Police found pills at Prince’s Minnesota home which were marked Watson 385. According to Drug.com, that would be a mixture of acetaminophen and hydrocodone. But when the pills were analyzed, they found that the pills had fentanyl in them, which is 50 times more powerful than heroin. Police and health officials have noticed a sharp increase in overdoses and in some of the cases it can be attributed to the presence of fentanyl.
The autopsy of Prince was released in April, which concluded that the singer died of an accidental overdose of fentanyl. Prince did not have any prescriptions for pain killers in Minnesota and the dozen or so pills were found in an Aleve bottle. Many people overdose on these fake pills, not knowing how strong they really are. Police still have not determined whether Prince know what was in the pills or whether he actually knew what they were.
Some of the counterfeit pills were found to contain not only fentanyl but also lidocaine and U-4770. U-4770 is a synthetic drug which is 8 times more powerful than morphine. They are so very addictive and it makes sense that the longer you take them, the more you need.
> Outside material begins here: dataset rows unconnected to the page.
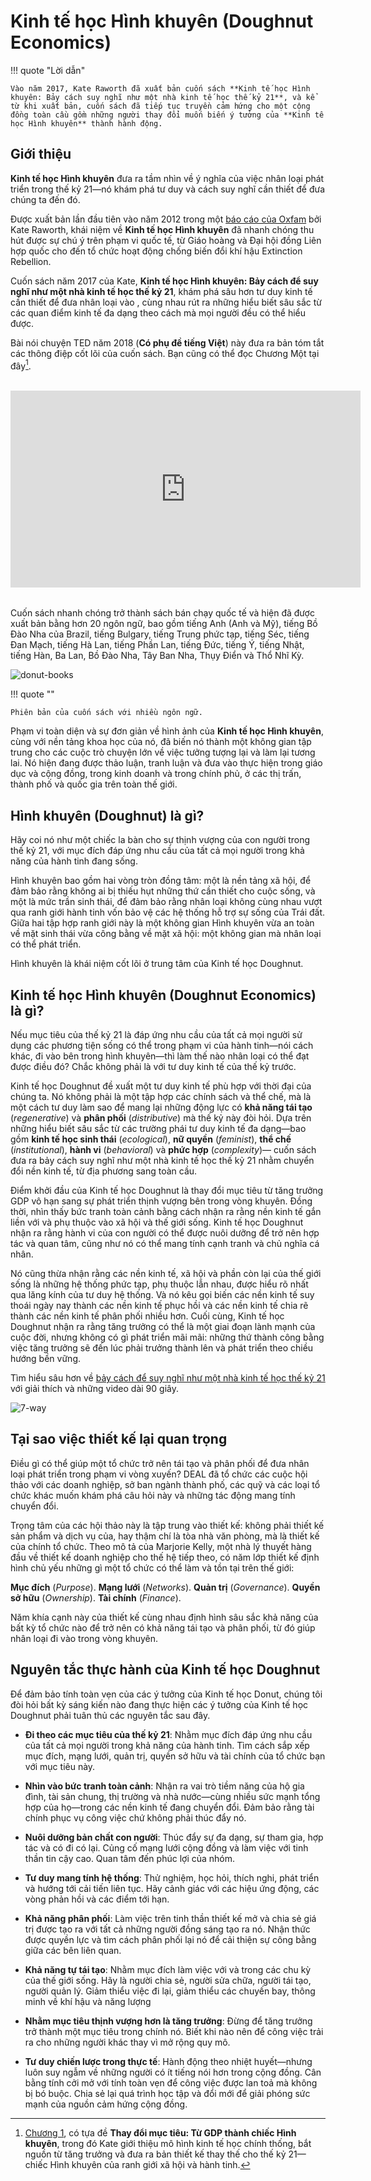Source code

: # Kinh tế học Hình khuyên (Doughnut Economics)

!!! quote "Lời dẫn"

    Vào năm 2017, Kate Raworth đã xuất bản cuốn sách **Kinh tế học Hình khuyên: Bảy cách suy nghĩ như một nhà kinh tế học thế kỷ 21**, và kể từ khi xuất bản, cuốn sách đã tiếp tục truyền cảm hứng cho một cộng đồng toàn cầu gồm những người thay đổi muốn biến ý tưởng của **Kinh tế học Hình khuyên** thành hành động.

## Giới thiệu

**Kinh tế học Hình khuyên** đưa ra tầm nhìn về ý nghĩa của việc nhân loại phát triển trong thế kỷ 21&mdash;nó khám phá tư duy và cách suy nghĩ cần thiết để đưa chúng ta đến đó.

Được xuất bản lần đầu tiên vào năm 2012 trong một [báo cáo của Oxfam](https://www-cdn.oxfam.org/s3fs-public/file_attachments/dp-a-safe-and-just-space-for-humanity-130212-en_5.pdf) bởi Kate Raworth, khái niệm về **Kinh tế học Hình khuyên** đã nhanh chóng thu hút được sự chú ý trên phạm vi quốc tế, từ Giáo hoàng và Đại hội đồng Liên hợp quốc cho đến tổ chức hoạt động chống biến đổi khí hậu Extinction Rebellion.

Cuốn sách năm 2017 của Kate, **Kinh tế học Hình khuyên: Bảy cách để suy nghĩ như một nhà kinh tế học thế kỷ 21**, khám phá sâu hơn tư duy kinh tế cần thiết để đưa nhân loại vào , cùng nhau rút ra những hiểu biết sâu sắc từ các quan điểm kinh tế đa dạng theo cách mà mọi người đều có thể hiểu được.

Bài nói chuyện TED năm 2018 (**Có phụ đề tiếng Việt**) này đưa ra bản tóm tắt các thông điệp cốt lõi của cuốn sách. Bạn cũng có thể đọc Chương Một tại đây[^1].

[^1]:

    [Chương 1](https://doughnuteconomics.org/rails/active_storage/blobs/redirect/eyJfcmFpbHMiOnsibWVzc2FnZSI6IkJBaHBBWXM9IiwiZXhwIjpudWxsLCJwdXIiOiJibG9iX2lkIn19--53a8f3094fa0866fa380ca1d99aeb79affea4e81/Doughnut%20Economics%20Chapter%20One.pdf), có tựa đề **Thay đổi mục tiêu: Từ GDP thành chiếc Hình khuyên**, trong đó Kate giới thiệu mô hình kinh tế học chính thống, bắt nguồn từ tăng trưởng và đưa ra bản thiết kế thay thế cho thế kỷ 21&mdash;chiếc Hình khuyên của ranh giới xã hội và hành tinh.

<div style="margin: 2rem auto; ">
<iframe style="display: block; margin: auto;" width="560" height="315" src="https://www.youtube.com/embed/Rhcrbcg8HBw?cc_lang_pref=vi&cc_load_policy=1" title="YouTube video player" frameborder="0" allow="accelerometer; autoplay; clipboard-write; encrypted-media; gyroscope; picture-in-picture; web-share" allowfullscreen></iframe>
</div>

Cuốn sách nhanh chóng trở thành sách bán chạy quốc tế và hiện đã được xuất bản bằng hơn 20 ngôn ngữ, bao gồm tiếng Anh (Anh và Mỹ), tiếng Bồ Đào Nha của Brazil, tiếng Bulgary, tiếng Trung phức tạp, tiếng Séc, tiếng Đan Mạch, tiếng Hà Lan, tiếng Phần Lan, tiếng Đức, tiếng Ý, tiếng Nhật, tiếng Hàn, Ba Lan, Bồ Đào Nha, Tây Ban Nha, Thụy Điển và Thổ Nhĩ Kỳ.

![donut-books](../../assets/images/donut-books.jpg)

!!! quote ""

    Phiên bản của cuốn sách với nhiều ngôn ngữ.

Phạm vi toàn diện và sự đơn giản về hình ảnh của **Kinh tế học Hình khuyên**, cùng với nền tảng khoa học của nó, đã biến nó thành một không gian tập trung cho các cuộc trò chuyện lớn về việc tưởng tượng lại và làm lại tương lai. Nó hiện đang được thảo luận, tranh luận và đưa vào thực hiện trong giáo dục và cộng đồng, trong kinh doanh và trong chính phủ, ở các thị trấn, thành phố và quốc gia trên toàn thế giới.

## Hình khuyên (Doughnut) là gì?

Hãy coi nó như một chiếc la bàn cho sự thịnh vượng của con người trong thế kỷ 21, với mục đích đáp ứng nhu cầu của tất cả mọi người trong khả năng của hành tinh đang sống.

Hình khuyên bao gồm hai vòng tròn đồng tâm: một là nền tảng xã hội, để đảm bảo rằng không ai bị thiếu hụt những thứ cần thiết cho cuộc sống, và một là mức trần sinh thái, để đảm bảo rằng nhân loại không cùng nhau vượt qua ranh giới hành tinh vốn bảo vệ các hệ thống hỗ trợ sự sống của Trái đất. Giữa hai tập hợp ranh giới này là một không gian Hình khuyên vừa an toàn về mặt sinh thái vừa công bằng về mặt xã hội: một không gian mà nhân loại có thể phát triển.

Hình khuyên là khái niệm cốt lõi ở trung tâm của Kinh tế học Doughnut.

## Kinh tế học Hình khuyên (Doughnut Economics) là gì?

Nếu mục tiêu của thế kỷ 21 là đáp ứng nhu cầu của tất cả mọi người sử dụng các phương tiện sống có thể trong phạm vi của hành tinh&mdash;nói cách khác, đi vào bên trong hình khuyên&mdash;thì làm thế nào nhân loại có thể đạt được điều đó? Chắc không phải là với tư duy kinh tế của thế kỷ trước.

Kinh tế học Doughnut đề xuất một tư duy kinh tế phù hợp với thời đại của chúng ta. Nó không phải là một tập hợp các chính sách và thể chế, mà là một cách tư duy làm sao để mang lại những động lực có **khả năng tái tạo** (*regenerative*) và **phân phối** (*distributive*) mà thế kỷ này đòi hỏi. Dựa trên những hiểu biết sâu sắc từ các trường phái tư duy kinh tế đa dạng&mdash;bao gồm **kinh tế học sinh thái** (*ecological*), **nữ quyền** (*feminist*), **thể chế** (*institutional*), **hành vi** (*behavioral*) và **phức hợp** (*complexity*)&mdash; cuốn sách đưa ra bảy cách suy nghĩ như một nhà kinh tế học thế kỷ 21 nhằm chuyển đổi nền kinh tế, từ địa phương sang toàn cầu.

Điểm khởi đầu của Kinh tế học Doughnut là thay đổi mục tiêu từ tăng trưởng GDP vô hạn sang sự phát triển thịnh vượng bên trong vòng khuyên. Đồng thời, nhìn thấy bức tranh toàn cảnh bằng cách nhận ra rằng nền kinh tế gắn liền với và phụ thuộc vào xã hội và thế giới sống. Kinh tế học Doughnut nhận ra rằng hành vi của con người có thể được nuôi dưỡng để trở nên hợp tác và quan tâm, cũng như nó có thể mang tính cạnh tranh và chủ nghĩa cá nhân.

Nó cũng thừa nhận rằng các nền kinh tế, xã hội và phần còn lại của thế giới sống là những hệ thống phức tạp, phụ thuộc lẫn nhau, được hiểu rõ nhất qua lăng kính của tư duy hệ thống. Và nó kêu gọi biến các nền kinh tế suy thoái ngày nay thành các nền kinh tế phục hồi và các nền kinh tế chia rẽ thành các nền kinh tế phân phối nhiều hơn. Cuối cùng, Kinh tế học Doughnut nhận ra rằng tăng trưởng có thể là một giai đoạn lành mạnh của cuộc đời, nhưng không có gì phát triển mãi mãi: những thứ thành công bằng việc tăng trưởng sẽ đến lúc phải trưởng thành lên và phát triển theo chiều hướng bền vững.

Tìm hiểu sâu hơn về [bảy cách để suy nghĩ như một nhà kinh tế học thế kỷ 21](https://songbenvung.net/economics/donut/donut-thinking/) với giải thích và những video dài 90 giây.

![7-way](../../assets/images/7-way.webp)

## Tại sao việc thiết kế lại quan trọng

Điều gì có thể giúp một tổ chức trở nên tái tạo và phân phối để đưa nhân loại phát triển trong phạm vi vòng xuyến? DEAL đã tổ chức các cuộc hội thảo với các doanh nghiệp, sở ban ngành thành phố, các quỹ và các loại tổ chức khác muốn khám phá câu hỏi này và những tác động mang tính chuyển đổi.

Trọng tâm của các hội thảo này là tập trung vào thiết kế: không phải thiết kế sản phẩm và dịch vụ của, hay thậm chí là tòa nhà văn phòng, mà là thiết kế của chính tổ chức. Theo mô tả của Marjorie Kelly, một nhà lý thuyết hàng đầu về thiết kế doanh nghiệp cho thế hệ tiếp theo, có năm lớp thiết kế định hình chủ yếu những gì một tổ chức có thể làm và tồn tại trên thế giới:

**Mục đích** (*Purpose*). **Mạng lưới** (*Networks*). **Quản trị** (*Governance*). **Quyền sở hữu** (*Ownership*). **Tài chính** (*Finance*).

Năm khía cạnh này của thiết kế cùng nhau định hình sâu sắc khả năng của bất kỳ tổ chức nào để trở nên có khả năng tái tạo và phân phối, từ đó giúp nhân loại đi vào trong vòng khuyên.

## Nguyên tắc thực hành của Kinh tế học Doughnut

Để đảm bảo tính toàn vẹn của các ý tưởng của Kinh tế học Donut, chúng tôi đòi hỏi bất kỳ sáng kiến nào đang thực hiện các ý tưởng của Kinh tế học Doughnut phải tuân thủ các nguyên tắc sau đây.

- **Đi theo các mục tiêu của thế kỷ 21**: Nhằm mục đích đáp ứng nhu cầu của tất cả mọi người trong khả năng của hành tinh. Tìm cách sắp xếp mục đích, mạng lưới, quản trị, quyền sở hữu và tài chính của tổ chức bạn với mục tiêu này.

- **Nhìn vào bức tranh toàn cảnh**: Nhận ra vai trò tiềm năng của hộ gia đình, tài sản chung, thị trường và nhà nước&mdash;cùng nhiều sức mạnh tổng hợp của họ&mdash;trong các nền kinh tế đang chuyển đổi. Đảm bảo rằng tài chính phục vụ công việc chứ không phải thúc đẩy nó.

- **Nuôi dưỡng bản chất con người**: Thúc đẩy sự đa dạng, sự tham gia, hợp tác và có đi có lại. Củng cố mạng lưới cộng đồng và làm việc với tinh thần tin cậy cao. Quan tâm đến phúc lợi của nhóm.

- **Tư duy mang tính hệ thống**: Thử nghiệm, học hỏi, thích nghi, phát triển và hướng tới cải tiến liên tục. Hãy cảnh giác với các hiệu ứng động, các vòng phản hồi và các điểm tới hạn.

- **Khả năng phân phối**: Làm việc trên tinh thần thiết kế mở và chia sẻ giá trị được tạo ra với tất cả những người đồng sáng tạo ra nó. Nhận thức được quyền lực và tìm cách phân phối lại nó để cải thiện sự công bằng giữa các bên liên quan.

- **Khả năng tự tái tạo**: Nhằm mục đích làm việc với và trong các chu kỳ của thế giới sống. Hãy là người chia sẻ, người sửa chữa, người tái tạo, người quản lý. Giảm thiểu việc đi lại, giảm thiểu các chuyến bay, thông minh về khí hậu và năng lượng

- **Nhằm mục tiêu thịnh vượng hơn là tăng trưởng**: Đừng để tăng trưởng trở thành một mục tiêu trong chính nó. Biết khi nào nên để công việc trải ra cho những người khác thay vì mở rộng quy mô.

- **Tư duy chiến lược trong thực tế**: Hành động theo nhiệt huyết&mdash;nhưng luôn suy ngẫm về những người có ít tiếng nói hơn trong cộng đồng. Cân bằng tính cởi mở với tính toàn vẹn để công việc được lan toả mà không bị bó buộc. Chia sẻ lại quá trình học tập và đổi mới để giải phóng sức mạnh của nguồn cảm hứng cộng đồng.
The official said Prince had many of these pills with him on April 15 when the airplane he was on made an emergency stop in Moline, Illinois, after he fell ill from a suspected drug overdose as he was heading home from a performance in Atlanta. Prince was given two doses of Narcan, an antidote used to reverse suspected opioid overdoses, the official said.
U-4770 can be tested for in toxicology screens, but is not done routinely because it is a relatively new chemical. Presence of the drug was not tested in Prince’s case, but the levels of fentanyl in his system were more than enough to be toxic, the official said.
Tests on Prince prior to his death did not show fentanyl in his system, which means he wasn’t a long-time abuser of that drug, but likely took the fatal dose sometime in the 24 hours before he died, the official said.
The official did not elaborate on those tests. But at least one doctor, Michael Todd Schulenberg, saw Prince on April 7 and again on April 20, the day before he died. According to a search warrant, he told a detective he had ordered tests for Prince and prescribed medications. Schulenberg’s attorney, Amy Conners, has said patient-privacy laws do not allow her to say what the prescriptions were.